The synthetic division table is:
$$ \begin{array}{c|rrrr}-4&2&7&-6&-8\\& & -8& 4& \color{black}{8} \\ \hline &\color{blue}{2}&\color{blue}{-1}&\color{blue}{-2}&\color{orangered}{0} \end{array} $$The solution is:
$$ \frac{ 2x^{3}+7x^{2}-6x-8 }{ x+4 } = \color{blue}{2x^{2}-x-2} $$Step 1 : Write down the coefficients of the dividend into division table.
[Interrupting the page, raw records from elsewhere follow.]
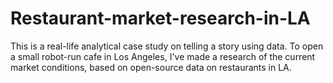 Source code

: # Restaurant-market-research-in-LA
 This is a real-life analytical case study on telling a story using data. To open a small robot-run cafe in Los Angeles, I've made a research of the current market conditions, based on open-source data on restaurants in LA. 
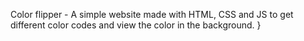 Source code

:
Color flipper -
A simple website made with HTML, CSS and JS to get different color codes and view the color in the background. }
Put the zero from $ x + 4 = 0 $ ( $ x = \color{blue}{ -4 } $ ) at the left.
$$ \begin{array}{c|rrrr}\color{blue}{-4}&2&7&-6&-8\\& & & & \\ \hline &&&& \end{array} $$Step 1 : Bring down the leading coefficient to the bottom row.
$$ \begin{array}{c|rrrr}-4&\color{orangered}{ 2 }&7&-6&-8\\& & & & \\ \hline &\color{orangered}{2}&&& \end{array} $$Step 2 : Multiply by the number on the left, and carry the result into the next column: $ \color{blue}{ -4 } \cdot \color{blue}{ 2 } = \color{blue}{ -8 } $.
$$ \begin{array}{c|rrrr}\color{blue}{-4}&2&7&-6&-8\\& & \color{blue}{-8} & & \\ \hline &\color{blue}{2}&&& \end{array} $$Step 3 : Add down last column: $ \color{orangered}{ 7 } + \color{orangered}{ \left( -8 \right) } = \color{orangered}{ -1 } $
$$ \begin{array}{c|rrrr}-4&2&\color{orangered}{ 7 }&-6&-8\\& & \color{orangered}{-8} & & \\ \hline &2&\color{orangered}{-1}&& \end{array} $$Step 4 : Multiply by the number on the left, and carry the result into the next column: $ \color{blue}{ -4 } \cdot \color{blue}{ \left( -1 \right) } = \color{blue}{ 4 } $.
$$ \begin{array}{c|rrrr}\color{blue}{-4}&2&7&-6&-8\\& & -8& \color{blue}{4} & \\ \hline &2&\color{blue}{-1}&& \end{array} $$Step 5 : Add down last column: $ \color{orangered}{ -6 } + \color{orangered}{ 4 } = \color{orangered}{ -2 } $
$$ \begin{array}{c|rrrr}-4&2&7&\color{orangered}{ -6 }&-8\\& & -8& \color{orangered}{4} & \\ \hline &2&-1&\color{orangered}{-2}& \end{array} $$Step 6 : Multiply by the number on the left, and carry the result into the next column: $ \color{blue}{ -4 } \cdot \color{blue}{ \left( -2 \right) } = \color{blue}{ 8 } $.
$$ \begin{array}{c|rrrr}\color{blue}{-4}&2&7&-6&-8\\& & -8& 4& \color{blue}{8} \\ \hline &2&-1&\color{blue}{-2}& \end{array} $$Step 7 : Add down last column: $ \color{orangered}{ -8 } + \color{orangered}{ 8 } = \color{orangered}{ 0 } $
$$ \begin{array}{c|rrrr}-4&2&7&-6&\color{orangered}{ -8 }\\& & -8& 4& \color{orangered}{8} \\ \hline &\color{blue}{2}&\color{blue}{-1}&\color{blue}{-2}&\color{orangered}{0} \end{array} $$Bottom line represents the quotient $ \color{blue}{ 2x^{2}-x-2 } $ with a remainder of $ \color{red}{ 0 } $.